Partindo da hipótese de êxito daquelas tratativas e de a mandatária continuar ocupando formalmente o posto de chefe de estado, parece razoável argumentar o delineamento de mais um conjunto de promessas a ser descumprido, de modo semelhante ao acontecido em 2015, quando os diagnósticos proferidos e os compromissos assumidos nos palanques, no ciclo eleitoral de 2014 foram, respectivamente, alterados e abandonados.
Isso porque, de um lado, pela lógica econômica, que, aliás, nem sempre prevalece, inexiste qualquer espaço orçamentário para a ressureição das estripulias fiscais e tributárias cometidas entre 2008 e 2015. De outro, no terreno político, não há sustentação consistente do governo no congresso, que propicie a aprovação de qualquer item relevante das reformas institucionais, evento que deve ser agravado pelas incertezas subjacentes à evolução e aos desdobramentos do pleito municipal de 2016, referência para a preparação das trincheiras e arregimentação dos arsenais para as eleições de 2018.
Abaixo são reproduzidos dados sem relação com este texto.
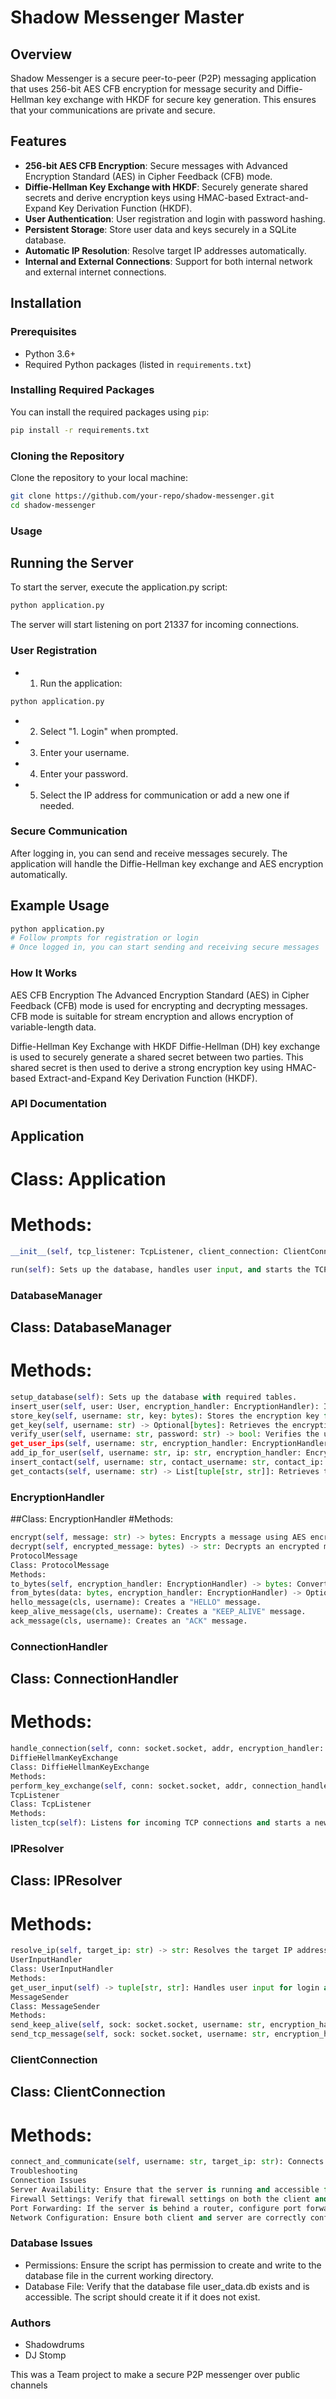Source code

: # Shadow Messenger Master

## Overview

Shadow Messenger is a secure peer-to-peer (P2P) messaging application that uses 256-bit AES CFB encryption for message security and Diffie-Hellman key exchange with HKDF for secure key generation. This ensures that your communications are private and secure.

## Features

- **256-bit AES CFB Encryption**: Secure messages with Advanced Encryption Standard (AES) in Cipher Feedback (CFB) mode.
- **Diffie-Hellman Key Exchange with HKDF**: Securely generate shared secrets and derive encryption keys using HMAC-based Extract-and-Expand Key Derivation Function (HKDF).
- **User Authentication**: User registration and login with password hashing.
- **Persistent Storage**: Store user data and keys securely in a SQLite database.
- **Automatic IP Resolution**: Resolve target IP addresses automatically.
- **Internal and External Connections**: Support for both internal network and external internet connections.

## Installation

### Prerequisites

- Python 3.6+
- Required Python packages (listed in `requirements.txt`)

### Installing Required Packages

You can install the required packages using `pip`:

```sh
pip install -r requirements.txt
```

### Cloning the Repository

Clone the repository to your local machine:

```sh
git clone https://github.com/your-repo/shadow-messenger.git
cd shadow-messenger
```

### Usage

## Running the Server

To start the server, execute the application.py script:
```sh
python application.py
```

The server will start listening on port 21337 for incoming connections.

### User Registration

- 1. Run the application:
```sh
python application.py
```
- 2. Select "1. Login" when prompted.
- 3. Enter your username.
- 4. Enter your password.
- 5. Select the IP address for communication or add a new one if needed.

### Secure Communication

After logging in, you can send and receive messages securely. The application will handle the Diffie-Hellman key exchange and AES encryption automatically.

## Example Usage

```sh
python application.py
# Follow prompts for registration or login
# Once logged in, you can start sending and receiving secure messages
```

### How It Works

AES CFB Encryption
The Advanced Encryption Standard (AES) in Cipher Feedback (CFB) mode is used for encrypting and decrypting messages. CFB mode is suitable for stream encryption and allows encryption of variable-length data.

Diffie-Hellman Key Exchange with HKDF
Diffie-Hellman (DH) key exchange is used to securely generate a shared secret between two parties. This shared secret is then used to derive a strong encryption key using HMAC-based Extract-and-Expand Key Derivation Function (HKDF).

### API Documentation

## Application

# Class: Application
# Methods:
```py
__init__(self, tcp_listener: TcpListener, client_connection: ClientConnection): Initializes the application with TCP listener and client connection.

run(self): Sets up the database, handles user input, and starts the TCP listener and client connection.
```

### DatabaseManager

## Class: DatabaseManager
# Methods:
```py
setup_database(self): Sets up the database with required tables.
insert_user(self, user: User, encryption_handler: EncryptionHandler): Inserts a new user into the database.
store_key(self, username: str, key: bytes): Stores the encryption key for a user.
get_key(self, username: str) -> Optional[bytes]: Retrieves the encryption key for a user.
verify_user(self, username: str, password: str) -> bool: Verifies the user's credentials.
get_user_ips(self, username: str, encryption_handler: EncryptionHandler) -> List[str]: Retrieves the IP addresses associated with a user.
add_ip_for_user(self, username: str, ip: str, encryption_handler: EncryptionHandler): Adds a new IP address for a user.
insert_contact(self, username: str, contact_username: str, contact_ip: str): Inserts a new contact for a user.
get_contacts(self, username: str) -> List[tuple[str, str]]: Retrieves the contacts for a user.
```

### EncryptionHandler

##Class: EncryptionHandler
#Methods:
```py
encrypt(self, message: str) -> bytes: Encrypts a message using AES encryption.
decrypt(self, encrypted_message: bytes) -> str: Decrypts an encrypted message using AES decryption.
ProtocolMessage
Class: ProtocolMessage
Methods:
to_bytes(self, encryption_handler: EncryptionHandler) -> bytes: Converts the protocol message to bytes.
from_bytes(data: bytes, encryption_handler: EncryptionHandler) -> Optional["ProtocolMessage"]: Converts bytes to a protocol message.
hello_message(cls, username): Creates a "HELLO" message.
keep_alive_message(cls, username): Creates a "KEEP_ALIVE" message.
ack_message(cls, username): Creates an "ACK" message.
```

### ConnectionHandler

## Class: ConnectionHandler
# Methods:
```py
handle_connection(self, conn: socket.socket, addr, encryption_handler: EncryptionHandler): Handles incoming connections and processes messages.
DiffieHellmanKeyExchange
Class: DiffieHellmanKeyExchange
Methods:
perform_key_exchange(self, conn: socket.socket, addr, connection_handler: ConnectionHandler): Performs the Diffie-Hellman key exchange and establishes a secure connection.
TcpListener
Class: TcpListener
Methods:
listen_tcp(self): Listens for incoming TCP connections and starts a new thread for each connection.
```

### IPResolver

## Class: IPResolver
# Methods:
```py
resolve_ip(self, target_ip: str) -> str: Resolves the target IP address.
UserInputHandler
Class: UserInputHandler
Methods:
get_user_input(self) -> tuple[str, str]: Handles user input for login and registration.
MessageSender
Class: MessageSender
Methods:
send_keep_alive(self, sock: socket.socket, username: str, encryption_handler: EncryptionHandler): Sends keep-alive messages to maintain the connection.
send_tcp_message(self, sock: socket.socket, username: str, encryption_handler: EncryptionHandler): Sends a message over TCP.
```

### ClientConnection

## Class: ClientConnection
# Methods:
```py
connect_and_communicate(self, username: str, target_ip: str): Connects to a server and handles secure communication.
Troubleshooting
Connection Issues
Server Availability: Ensure that the server is running and accessible from the client machine.
Firewall Settings: Verify that firewall settings on both the client and server allow traffic on the specified port.
Port Forwarding: If the server is behind a router, configure port forwarding to allow external connections on the specified port.
Network Configuration: Ensure both client and server are correctly configured to communicate over the network.
```

### Database Issues

- Permissions: Ensure the script has permission to create and write to the database file in the current working directory.
- Database File: Verify that the database file user_data.db exists and is accessible. The script should create it if it does not exist.

### Authors

- Shadowdrums
- DJ Stomp

This was a Team project to make a secure P2P messenger over public channels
O pior é que o déficit de amparo político e popular, exceto aquele manifestado compulsoriamente por alguns movimentos sociais, representa o maior obstáculo à restauração da consistência macroeconômica – por meio de realismo cambial, controle da inflação e regresso da responsabilidade fiscal -, indispensável à reversão do clima de desconfiança, reinante na microeconomia, esfacelada durante anos de intervencionismo, pautado em retórica e ações concebidas a partir do pressuposto de que o estado pode tudo, desde que seja para proteger os pobres e oprimidos da exploração secular das elites.
Por essa linha de apego, emergiu a justificativa de aparelhamento partidário das principais estatais, produtivas e financeiras, e dos respectivos fundos de pensão, estes últimos com ramificações em empreendimentos nebulosos – tendo como exemplos a usina de Belo Monte e a Sete Brasil, construtora de sondas para o pré-sal, nascidos para o registro de prejuízos eternos ou falência, respectivamente -, em detrimento do aprofundamento da adoção de contemporâneos procedimentos de gestão organizacional.
Em meio ao fracasso dos leilões de infraestrutura, em consequência do imbróglio regulatório e da imposição de controle oficial na rentabilidade das concessões, passou a predominar a proliferação do superfaturamento de contratos de obras e operações patrimoniais, fruto de relações promíscuas entre membros da aliança hegemônica de poder e grandes corporações, destinadas ao levantamento de recursos para a cobertura das demandas financeiras das campanhas eleitorais.
Pela ótica social, o represamento dos reajustes dos preços dos combustíveis, desconectado da trajetória ascendente das cotações internacionais do petróleo, junto com a redução não negociada das tarifas de energia elétrica, assegurou de modo artificial, as circunstâncias favoráveis à perenização do boom de consumo, vitaminado ainda por crédito público abundante e subsidiado e renúncias de impostos.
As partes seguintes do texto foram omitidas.